GenèveL'utilisation du Taser est à nouveau remise en cause

Les récentes déclarations du fabriquant poussent la gauche
à demander une mesure d'urgence au Parlement.

par
Valérie Duby

«On savait déjà, via Amnesty International, que le taser était dangereux, constate Mathilde Captyn des Verts. Mais son fabriquant a récemment reconnu que cette arme pouvait provoquer un risque cardiaque.» La députée a donc proposé que le sujet soit de toute urgence remis sur le tapis. Cela avait déjà abordé en mai dernier, soit un mois après que la police a été équipée de trois tasers X26.

Au vu de ces dernières révélations, des élus de gauche ont décidé de demander l'urgence. Les auteurs de la proposition invitent le gouvernement à décréter un moratoire sur l'utilisation du pistolet électrique. «Il faut pouvoir évaluer son maniement et ses conséquences», poursuit Mathilde Captyn qui souhaite un débat parlementaire.

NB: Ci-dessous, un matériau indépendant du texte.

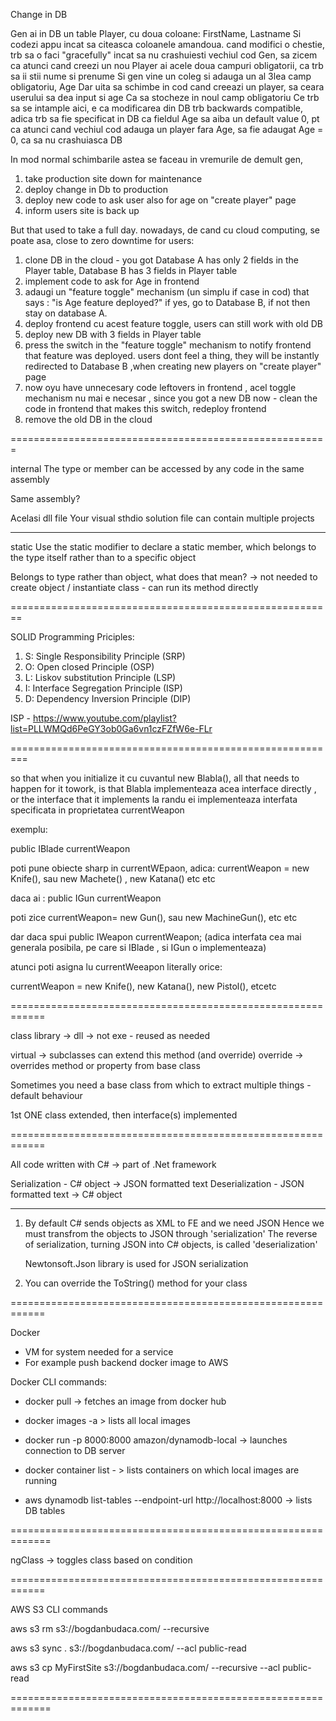 Change in DB

Gen ai in DB un table Player, cu doua coloane: FirstName, Lastname
Si codezi appu incat sa citeasca coloanele amandoua. cand modifici o chestie, trb sa o faci "gracefully" incat sa nu crashuiesti vechiul cod
Gen, sa zicem ca atunci cand creezi un nou Player ai acele doua campuri obligatorii, ca trb sa ii stii nume si prenume
Si gen vine un coleg si adauga un al 3lea camp obligatoriu, Age
Dar uita sa schimbe in cod cand creeazi un player, sa ceara userului sa dea input si age
Ca sa stocheze in noul camp obligatoriu
Ce trb sa se intample aici, e ca modificarea din DB trb backwards compatible, adica trb sa fie specificat in DB ca fieldul Age sa aiba un default value 0, pt ca atunci cand vechiul cod adauga un player fara Age, sa fie adaugat Age = 0, ca sa nu crashuiasca DB

In mod normal schimbarile astea se faceau in vremurile de demult gen, 
1) take production site down for maintenance 
2) deploy change in Db to production
3) deploy new code to ask user also for age on "create player" page
4) inform users site is back up

But that used to take a full day. nowadays, de cand cu cloud computing, se poate asa, close to zero downtime for users: 

1) clone DB in the cloud - you got Database A has only 2 fields in the Player table, Database B has 3 fields in Player table
2) implement code to ask for Age in frontend
3) adaugi un "feature toggle" mechanism (un simplu if case in cod) that says : "is Age feature deployed?" if yes, go to Database B, if not then stay on database A. 
4) deploy frontend cu acest feature toggle, users can still work with old DB
5) deploy new DB with 3 fields in Player table
6) press the switch in the "feature toggle" mechanism to notify frontend that feature was deployed. users dont feel a thing, they will be instantly redirected to Database B ,when creating new players on "create player" page
7) now oyu have unnecesary code leftovers in frontend , acel toggle mechanism nu mai e necesar , since you got a new DB now - clean the code in frontend that makes this switch, redeploy frontend
8) remove the old DB in the cloud

=======================================================

internal
The type or member can be accessed by any code in the same assembly

Same assembly?

Acelasi dll file
Your visual sthdio solution file can contain multiple projects

------

static
Use the static modifier to declare a static member, which belongs to the type itself rather than to a specific object

Belongs to type rather than object, what does that mean? -> not needed to create object / instantiate class - can run its method directly


========================================================

SOLID Programming Priciples:

1. S: Single Responsibility Principle (SRP)
2. O: Open closed Principle (OSP)
3. L: Liskov substitution Principle (LSP)
4. I: Interface Segregation Principle (ISP)
5. D: Dependency Inversion Principle (DIP)

ISP - https://www.youtube.com/playlist?list=PLLWMQd6PeGY3ob0Ga6vn1czFZfW6e-FLr

=========================================================

so that when you initialize it cu cuvantul new Blabla(), all that needs to happen for it towork, is that Blabla implementeaza acea interface directly , or the interface that it implements la randu ei implementeaza interfata specificata in proprietatea currentWeapon

exemplu:

public IBlade currentWeapon

poti pune obiecte sharp in currentWEpaon, adica: currentWeapon = new Knife(), sau new Machete() , new Katana() etc etc

daca ai :
public IGun currentWeapon

poti zice currentWeapon= new Gun(), sau new MachineGun(), etc etc

dar daca spui 
public IWeapon currentWeapon; (adica interfata cea mai generala posibila, pe care si IBlade , si IGun o implementeaza)

atunci poti asigna lu currentWeeapon literally orice:

currentWeapon = new Knife(), new Katana(), new Pistol(), etcetc

============================================================

class library -> dll -> not exe - reused as needed

virtual -> subclasses can extend this method (and override)
override -> overrides method or property from base class

Sometimes you need a base class from which to extract multiple things - default behaviour

1st ONE class extended, then interface(s) implemented

============================================================

All code written with C# -> part of .Net framework

Serialization - C# object -> JSON formatted text
Deserialization - JSON formatted text -> C# object

-----------------------------------------------------------
1. By default C# sends objects as XML to FE and we need JSON
	Hence we must transfrom the objects to JSON through 'serialization'
	The reverse of serialization, turning JSON into C# objects, is called 'deserialization'

	Newtonsoft.Json library is used for JSON serialization

2. You can override the ToString() method for your class

============================================================

Docker 

- VM for system needed for a service
- For example push backend docker image to AWS

Docker CLI commands:

- docker pull -> fetches an image from docker hub
- docker images -a > lists all local images
- docker run -p 8000:8000 amazon/dynamodb-local -> launches connection to DB server
- docker container list - > lists containers on which local images are running

- aws dynamodb list-tables --endpoint-url http://localhost:8000 -> lists DB tables

=============================================================

ngClass -> toggles class based on condition

============================================================

AWS S3 CLI commands

aws s3 rm s3://bogdanbudaca.com/ --recursive

aws s3 sync . s3://bogdanbudaca.com/ --acl public-read

aws s3 cp MyFirstSite s3://bogdanbudaca.com/ --recursive --acl public-read

=============================================================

A la police genevoise, rien ne va changer. Les trois tasers restent d'actualité. Dans une interview réalisée sur le site de Taser France, la cheffe de la police, Monica Bonfanti, rappelle que 80% des polices cantonales et municipales d'une certaine importance en sont dotées. «Sur le plan statistique, on remarque finalement qu'il est peu utilisé. Son effet dissuasif est important», ajoute celle qui est experte en balistique.

Depuis qu'ils sont en possession de l'arme, les membres de la Brigade d'intervention ne l'ont jamais utilisée. Les conditions d'utilisation sont extrêmement strictes (forcené, personne suicidaire). «Tellement strictes, conclut Mathilde Captyn, que l'on se demande si le Taser est vraiment utile!»